Steel looping roller coaster

Big Blue is a steel looping roller coaster, located at Dalmaland, Croatia, and operating there since 2017.
It was formerly located at Loudoun Castle Theme Park in Galston, south-west Scotland, where it was known as Twist n'Shout; operating from 2003 to 2010.

Additionally, the ride was at Camelot Theme Park from 1989 to 2000, and then at Dreamland Margate from 2001 to 2002, both of whom rented it from Loudoun Castle's owner.
==History==
The ride was designed by Anton Schwarzkopf as one of his Silverarrow model looping coasters. Only three of these were ever built: Twist n' Shout, Scorpion at Busch Gardens Tampa Bay in America, and the other is said to be in a travelling funfair in Africa.

Purchased by the Bembom family, the ride debuted at OK Corral, in France, in the early 1980's, before being moved to the United Kingdom in 1987, where it then operated at the Ocean Beach Amusement park in Rhyl, North Wales.

In 1989, the ride was moved to Camelot Theme Park in Lancashire, England, and was rebranded as the Tower of Terror.
The ride was themed around a castle, which concealed the loop, and was one of the park's most popular attractions.

Tower of Terror closed in 2000, following the end of its lease agreement with the ride's owners, and also to make way for a planned Vekoma Invertigo rollercoaster.
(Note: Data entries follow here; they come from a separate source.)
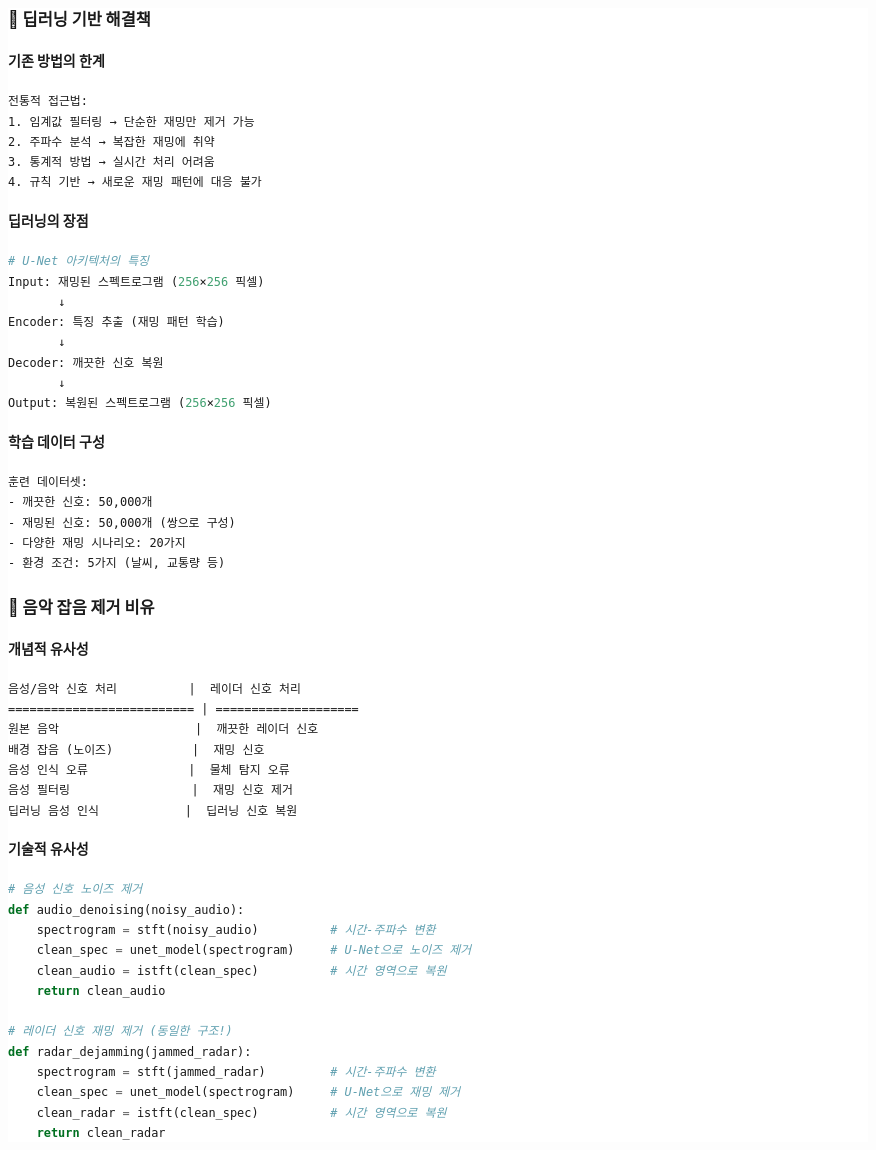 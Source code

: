 ### 🧠 딥러닝 기반 해결책

#### 기존 방법의 한계
```
전통적 접근법:
1. 임계값 필터링 → 단순한 재밍만 제거 가능
2. 주파수 분석 → 복잡한 재밍에 취약  
3. 통계적 방법 → 실시간 처리 어려움
4. 규칙 기반 → 새로운 재밍 패턴에 대응 불가
```

#### 딥러닝의 장점
```python
# U-Net 아키텍처의 특징
Input: 재밍된 스펙트로그램 (256×256 픽셀)
       ↓
Encoder: 특징 추출 (재밍 패턴 학습)
       ↓  
Decoder: 깨끗한 신호 복원
       ↓
Output: 복원된 스펙트로그램 (256×256 픽셀)
```

#### 학습 데이터 구성
```
훈련 데이터셋:
- 깨끗한 신호: 50,000개
- 재밍된 신호: 50,000개 (쌍으로 구성)
- 다양한 재밍 시나리오: 20가지
- 환경 조건: 5가지 (날씨, 교통량 등)
```

### 🎵 음악 잡음 제거 비유

#### 개념적 유사성
```
음성/음악 신호 처리          |  레이더 신호 처리
========================== | ====================
원본 음악                   |  깨끗한 레이더 신호
배경 잡음 (노이즈)           |  재밍 신호
음성 인식 오류              |  물체 탐지 오류
음성 필터링                 |  재밍 신호 제거
딥러닝 음성 인식            |  딥러닝 신호 복원
```

#### 기술적 유사성
```python
# 음성 신호 노이즈 제거
def audio_denoising(noisy_audio):
    spectrogram = stft(noisy_audio)          # 시간-주파수 변환
    clean_spec = unet_model(spectrogram)     # U-Net으로 노이즈 제거  
    clean_audio = istft(clean_spec)          # 시간 영역으로 복원
    return clean_audio

# 레이더 신호 재밍 제거 (동일한 구조!)
def radar_dejamming(jammed_radar):
    spectrogram = stft(jammed_radar)         # 시간-주파수 변환
    clean_spec = unet_model(spectrogram)     # U-Net으로 재밍 제거
    clean_radar = istft(clean_spec)          # 시간 영역으로 복원  
    return clean_radar
```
While it was being dismantled, some sparks from a saw hit the foam castle theming, destroying it in the process. The ride suffered some scorch marks, but was otherwise unscathed.

Following this, the rollercoaster was moved to Dreamland Margate, where it operated as Looping Star, from 2001 to 2002.

It opened in 2003 at Loudoun Castle, as a part of the new rides line-up brought in by new owner, Henk Bembom. For the 2007 season, the trains were given a "mine train" theme. Twist n' Shout remained one of the most popular rides in the park until its closure in 2010.

After the 2010 season, Twist n' Shout closed with the park. It remained standing but not operating from 2010 to 2016, and was listed for sale through amusement ride reseller Ital International.

In July 2017, the ride was moved to the new Fun Park Mirnovec (now Dalmaland) in Croatia, where it now operates as Big Blue.

==Layout and model information==
Twist n' Shout has a fairly simple and twisted layout involving a single vertical loop as the signature element. After the train is carried 60 feet into the air, riders twist down a drop and pass through the single vertical loop element. Following the loop, the train goes through a pretzel turnaround and threads the vertical loop. The train circles around a 900° helix and enters the brake run.

Twist n' Shout is one of only 3 remaining Silver Arrow Coasters designed by Anton Schwarzkopf – the other two being Scorpion at Busch Gardens Tampa, and Looping Star which is part of a travelling funfair called "Magic World" in Africa.